Data excerpts:
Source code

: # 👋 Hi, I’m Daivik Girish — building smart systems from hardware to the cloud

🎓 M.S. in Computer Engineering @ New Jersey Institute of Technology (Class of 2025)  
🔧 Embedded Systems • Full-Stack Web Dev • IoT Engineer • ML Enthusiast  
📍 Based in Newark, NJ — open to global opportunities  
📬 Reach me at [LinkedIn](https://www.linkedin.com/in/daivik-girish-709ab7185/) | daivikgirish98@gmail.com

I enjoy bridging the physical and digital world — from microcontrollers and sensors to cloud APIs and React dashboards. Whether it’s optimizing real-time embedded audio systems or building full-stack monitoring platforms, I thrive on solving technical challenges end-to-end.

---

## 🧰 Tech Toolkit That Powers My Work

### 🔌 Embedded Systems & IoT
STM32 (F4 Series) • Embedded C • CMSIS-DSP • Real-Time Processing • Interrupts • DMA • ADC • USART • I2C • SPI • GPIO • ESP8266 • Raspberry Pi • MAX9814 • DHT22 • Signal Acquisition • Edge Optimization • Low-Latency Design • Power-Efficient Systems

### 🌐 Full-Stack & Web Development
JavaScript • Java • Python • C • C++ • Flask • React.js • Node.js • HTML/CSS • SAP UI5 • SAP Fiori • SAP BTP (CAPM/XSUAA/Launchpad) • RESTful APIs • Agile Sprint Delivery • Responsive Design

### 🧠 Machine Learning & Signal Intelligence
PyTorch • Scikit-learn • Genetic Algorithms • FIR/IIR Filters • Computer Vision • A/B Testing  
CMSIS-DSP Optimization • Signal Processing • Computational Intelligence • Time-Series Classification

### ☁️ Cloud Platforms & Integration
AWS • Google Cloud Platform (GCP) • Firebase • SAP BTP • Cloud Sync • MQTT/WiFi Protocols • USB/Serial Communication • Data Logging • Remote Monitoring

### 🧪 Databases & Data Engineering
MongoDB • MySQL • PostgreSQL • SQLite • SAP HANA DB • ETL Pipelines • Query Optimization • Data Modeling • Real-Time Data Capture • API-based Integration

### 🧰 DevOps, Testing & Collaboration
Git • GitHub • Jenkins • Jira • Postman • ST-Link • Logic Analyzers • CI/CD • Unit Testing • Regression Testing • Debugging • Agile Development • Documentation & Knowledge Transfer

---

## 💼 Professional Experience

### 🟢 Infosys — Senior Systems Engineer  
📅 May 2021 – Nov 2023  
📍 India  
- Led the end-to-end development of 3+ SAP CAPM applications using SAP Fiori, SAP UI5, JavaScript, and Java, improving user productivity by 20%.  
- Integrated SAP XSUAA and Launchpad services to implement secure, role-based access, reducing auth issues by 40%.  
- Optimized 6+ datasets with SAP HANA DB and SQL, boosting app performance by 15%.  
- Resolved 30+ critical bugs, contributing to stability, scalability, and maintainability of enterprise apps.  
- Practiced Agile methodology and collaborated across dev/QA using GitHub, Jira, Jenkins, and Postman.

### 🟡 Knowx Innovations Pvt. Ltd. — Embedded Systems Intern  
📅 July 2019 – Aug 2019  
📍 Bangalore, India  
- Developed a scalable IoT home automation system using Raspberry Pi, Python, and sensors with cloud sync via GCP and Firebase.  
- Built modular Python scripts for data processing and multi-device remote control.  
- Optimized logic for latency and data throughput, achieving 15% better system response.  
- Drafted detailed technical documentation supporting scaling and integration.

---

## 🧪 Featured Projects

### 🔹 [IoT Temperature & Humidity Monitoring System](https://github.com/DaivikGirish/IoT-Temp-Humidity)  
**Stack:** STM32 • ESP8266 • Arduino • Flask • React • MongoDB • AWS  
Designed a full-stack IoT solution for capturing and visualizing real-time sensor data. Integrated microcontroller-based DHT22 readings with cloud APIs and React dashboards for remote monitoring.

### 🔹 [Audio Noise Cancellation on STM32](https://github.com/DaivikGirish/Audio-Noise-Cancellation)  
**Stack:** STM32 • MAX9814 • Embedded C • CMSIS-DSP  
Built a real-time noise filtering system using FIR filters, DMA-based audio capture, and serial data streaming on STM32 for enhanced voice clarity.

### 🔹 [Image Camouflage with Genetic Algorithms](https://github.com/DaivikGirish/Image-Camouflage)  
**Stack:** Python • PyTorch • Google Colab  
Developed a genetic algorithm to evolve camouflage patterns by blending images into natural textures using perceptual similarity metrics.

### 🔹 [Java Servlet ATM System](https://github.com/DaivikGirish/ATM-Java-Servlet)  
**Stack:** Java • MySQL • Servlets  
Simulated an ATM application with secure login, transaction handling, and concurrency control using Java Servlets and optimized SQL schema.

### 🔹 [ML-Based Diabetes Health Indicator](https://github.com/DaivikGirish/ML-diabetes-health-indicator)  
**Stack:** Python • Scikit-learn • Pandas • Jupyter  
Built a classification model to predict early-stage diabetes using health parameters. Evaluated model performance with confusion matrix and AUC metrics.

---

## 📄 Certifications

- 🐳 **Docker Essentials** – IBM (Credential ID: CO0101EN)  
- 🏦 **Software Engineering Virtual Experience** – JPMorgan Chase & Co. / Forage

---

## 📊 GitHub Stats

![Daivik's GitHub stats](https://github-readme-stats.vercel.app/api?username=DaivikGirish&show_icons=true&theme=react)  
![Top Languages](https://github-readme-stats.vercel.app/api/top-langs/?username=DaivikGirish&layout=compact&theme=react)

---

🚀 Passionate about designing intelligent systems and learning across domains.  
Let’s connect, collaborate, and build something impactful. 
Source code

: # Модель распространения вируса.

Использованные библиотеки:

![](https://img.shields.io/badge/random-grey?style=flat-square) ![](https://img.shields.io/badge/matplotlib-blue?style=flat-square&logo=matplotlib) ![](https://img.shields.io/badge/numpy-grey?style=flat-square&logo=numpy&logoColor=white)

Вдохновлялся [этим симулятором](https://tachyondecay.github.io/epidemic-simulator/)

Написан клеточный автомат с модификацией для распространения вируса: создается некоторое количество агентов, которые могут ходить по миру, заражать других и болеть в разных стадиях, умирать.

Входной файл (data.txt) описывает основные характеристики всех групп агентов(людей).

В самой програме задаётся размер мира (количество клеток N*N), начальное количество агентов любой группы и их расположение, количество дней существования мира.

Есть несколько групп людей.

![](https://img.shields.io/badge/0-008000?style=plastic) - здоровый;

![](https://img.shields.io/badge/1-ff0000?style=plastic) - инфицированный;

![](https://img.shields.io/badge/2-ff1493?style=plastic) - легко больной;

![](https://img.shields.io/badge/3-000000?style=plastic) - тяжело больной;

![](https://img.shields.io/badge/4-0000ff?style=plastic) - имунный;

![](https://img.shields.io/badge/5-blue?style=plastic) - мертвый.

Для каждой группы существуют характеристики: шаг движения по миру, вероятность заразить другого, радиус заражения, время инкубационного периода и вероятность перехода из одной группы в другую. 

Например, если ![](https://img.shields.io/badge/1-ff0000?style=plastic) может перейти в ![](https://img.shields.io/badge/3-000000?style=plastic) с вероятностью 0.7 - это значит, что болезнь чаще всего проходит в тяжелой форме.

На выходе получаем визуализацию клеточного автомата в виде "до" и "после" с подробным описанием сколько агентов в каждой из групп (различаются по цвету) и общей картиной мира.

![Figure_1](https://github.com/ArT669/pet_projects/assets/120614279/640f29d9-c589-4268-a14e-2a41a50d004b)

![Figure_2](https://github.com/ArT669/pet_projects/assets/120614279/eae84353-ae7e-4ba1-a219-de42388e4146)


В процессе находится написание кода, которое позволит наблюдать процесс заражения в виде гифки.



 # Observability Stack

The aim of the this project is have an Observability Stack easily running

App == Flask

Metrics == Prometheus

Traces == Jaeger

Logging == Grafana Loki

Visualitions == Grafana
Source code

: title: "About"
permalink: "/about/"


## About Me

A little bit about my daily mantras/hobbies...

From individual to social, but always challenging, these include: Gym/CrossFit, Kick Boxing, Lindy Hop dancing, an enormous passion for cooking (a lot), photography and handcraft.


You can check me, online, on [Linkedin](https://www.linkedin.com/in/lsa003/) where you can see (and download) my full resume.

Work to be completed:
Take each line above that holds the string "виде" and copy it.

Expected answer:
На выходе получаем визуализацию клеточного автомата в виде "до" и "после" с подробным описанием сколько агентов в каждой из групп (различаются по цвету) и общей картиной мира.
В процессе находится написание кода, которое позволит наблюдать процесс заражения в виде гифки.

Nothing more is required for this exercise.